Will anybody give him an amen? Yes, lots of folks. People who read The Nation (myself included) have been saying something similar for a long time. So have libertarian Republicans on the right. But this sort of thinking is mega-heresy among the political establishment of both parties. The foreign-policy operators consider themselves in charge of the “indispensable nation.”

This new Trump talk is definitely career-threatening for the military-industrial complex. It was particularly playful of Trump to choose The Washington Post as the place to drop his bomb; after all, it’s the Post that has made itself such a righteous preacher for endless war-making.

The Donald, usually bellicose in style and substance, is singing, “Give peace a chance.” What does his detour portend for national policy? We can’t know for sure, since Trump also has a tendency to casually contradict himself before different audiences. Later on the same day, he addressed AIPAC’s convention and sounded like a warrior for Zion. He got thunderous applause after making the ritual promises that candidates from both parties always make at AIPAC meetings.

But Trump has, in his usual unvarnished manner, kicked open the door to an important and fundamental foreign-policy debate. It is far more profound than the disputes we usually hear between hawks and doves. He’s proposing a radical standard for testing US policy abroad, both in war and peace: Is it actually in America’s interest? Or has US global strategy become a dangerous hangover from the glory years, when Washington armed and organized nations for the Cold War?

Whatever happened in past decades, Trump insists that this US ambition always to be in charge is now actively damaging our country, wasting scarce treasure and drawing us into other people’s conflicts. The Post opinionators must have choked on his words.

“I watched as we built schools in Iraq and they’d be blown up,” Trump told the editors. “And we’d build another one and it would get blown up. And we would rebuild it three times. And yet we can’t build a school in Brooklyn.… at what point do you say hey, we have to take care of ourselves. So, you know, I know the outer world exists and I’ll be very cognizant of that but at the same time, our country is disintegrating, large sections of it, especially in the inner cities.”

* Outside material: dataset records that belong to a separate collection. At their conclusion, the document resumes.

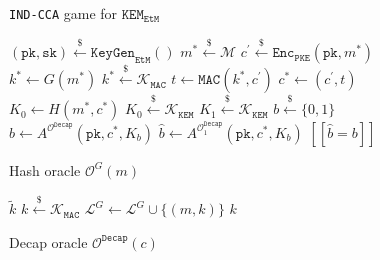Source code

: \documentclass[runningheads]{llncs}
\newcommand{\pke}{\texttt{PKE}}
\newcommand{\keygen}{\texttt{KeyGen}}
\newcommand{\encrypt}{\texttt{Enc}}
\newcommand{\kem}{\texttt{KEM}}
\newcommand{\decap}{\texttt{Decap}}
\newcommand{\etm}{\texttt{EtM}}  %
\newcommand{\mac}{\texttt{MAC}}
\newcommand{\pk}{\texttt{pk}}
\newcommand{\sk}{\texttt{sk}}
\newcommand{\leftsample}{\stackrel{\$}{\leftarrow}}
\newcommand{\llbrack}{[\![}
\newcommand{\rrbrack}{]\!]}
\begin{document}
\begin{figure}[h]
    \centering
    \begin{minipage}[t]{0.46\textwidth}
        \begin{algorithm}[H]
            \caption*{\texttt{IND-CCA} game for $\kem_\etm$}
            \begin{algorithmic}[1]
                \State $(\pk, \sk) \leftsample \keygen_\etm()$
                \State $m^\ast \leftsample \mathcal{M}$
                \State $c^\prime \leftsample \encrypt_\pke(\pk, m^\ast)$
                \State $k^\ast \leftarrow G(m^\ast)$
                \State $k^\ast \leftsample \mathcal{K}_\mac$
                \State $t \leftarrow \mac(k^\ast, c^\prime)$
                \State $c^\ast \leftarrow (c^\prime, t)$
                \State $K_0 \leftarrow H(m^\ast, c^\ast)$
                \State $K_0 \leftsample \mathcal{K}_\kem$
                \State $K_1 \leftsample \mathcal{K}_\kem$
                \State $b \leftsample \{0,1\}$
                \State $\hat{b} \leftarrow A^{\mathcal{O}^\decap}(\pk, c^\ast, K_b)$
                \State $\hat{b} \leftarrow A^{\mathcal{O}^\decap_1}(\pk, c^\ast, K_b)$
                \State \Return $\llbrack \hat{b} = b \rrbrack$
            \end{algorithmic}
        \end{algorithm}\vspace{-4em}
        \begin{algorithm}[H]
            \caption*{Hash oracle $\mathcal{O}^G(m)$}
            \begin{algorithmic}[1]
                    \State \Return $\tilde{k}$
                \EndIf
                \State $k \leftsample \mathcal{K}_\mac$
                \State $\mathcal{L}^G \leftarrow \mathcal{L}^G \cup \{(m, k)\}$
                \State \Return $k$
            \end{algorithmic}
        \end{algorithm}
    \end{minipage}
    \begin{minipage}[t]{0.53\textwidth}
        \begin{algorithm}[H]
            \caption*{Decap oracle $\mathcal{O}^\decap(c)$}
            \begin{algorithmic}[1]

\end{algorithmic}
\end{algorithm}
\end{minipage}
\end{figure}
\end{document}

Trump has thus shrewdly articulated what ought to be a vital subject for debate in 2016. Instead, I suspect, he will be inundated with lordly rebukes by the policy elites. And the editorial writers will explain how half-baked and dangerous his ideas are to the future of mankind.

We can imagine the labels they’ll haul out from history: Protectionist. Nationalist. Isolationist. America Firster. His challenging proposition reminds me of my childhood, because I grew up in idyllic small-town Ohio, where those skeptical views of “foreign entanglements” defined the Republican Party (there weren’t many Democrats in my home town, and they mostly kept quiet).

As teenagers, we grew up as Robert A. Taft Republicans and deeply suspicious of the “Eastern Establishment,” who looked down on us as Midwestern bumpkins. The decisive election was 1952, when Taft lost the GOP nomination to a genuine national hero, Gen. Dwight Eisenhower. We were heartbroken. In the Midwest we lived in the middle of a great big country and could reasonably feel that we should stay out of other people’s troubles. The Cold War pretty much destroyed that common sense.

Ike’s victory ratified America’s commitment to developing a new world order of global alliances and foreign military deployments. That order seemed like the right thing to do 60 years ago, but now it falls to an outsider named Trump to demand fundamental reconsideration.

I suspect most Americans would agree with Trump’s tough questions, but are not sure of the answers (neither, perhaps, is he). Plus, in these insecure times, people do not wish to sound unpatriotic. In my hometown, we quickly fell in love with Eisenhower the moderate Republican, who resisted the party’s hard right (who thought Ike was a commie).

At the end of his second presidential term, Eisenhower, the general who won World War II in Europe, was warning us about the dangers of something he called the “military-industrial complex.” I wonder what he would tell us today.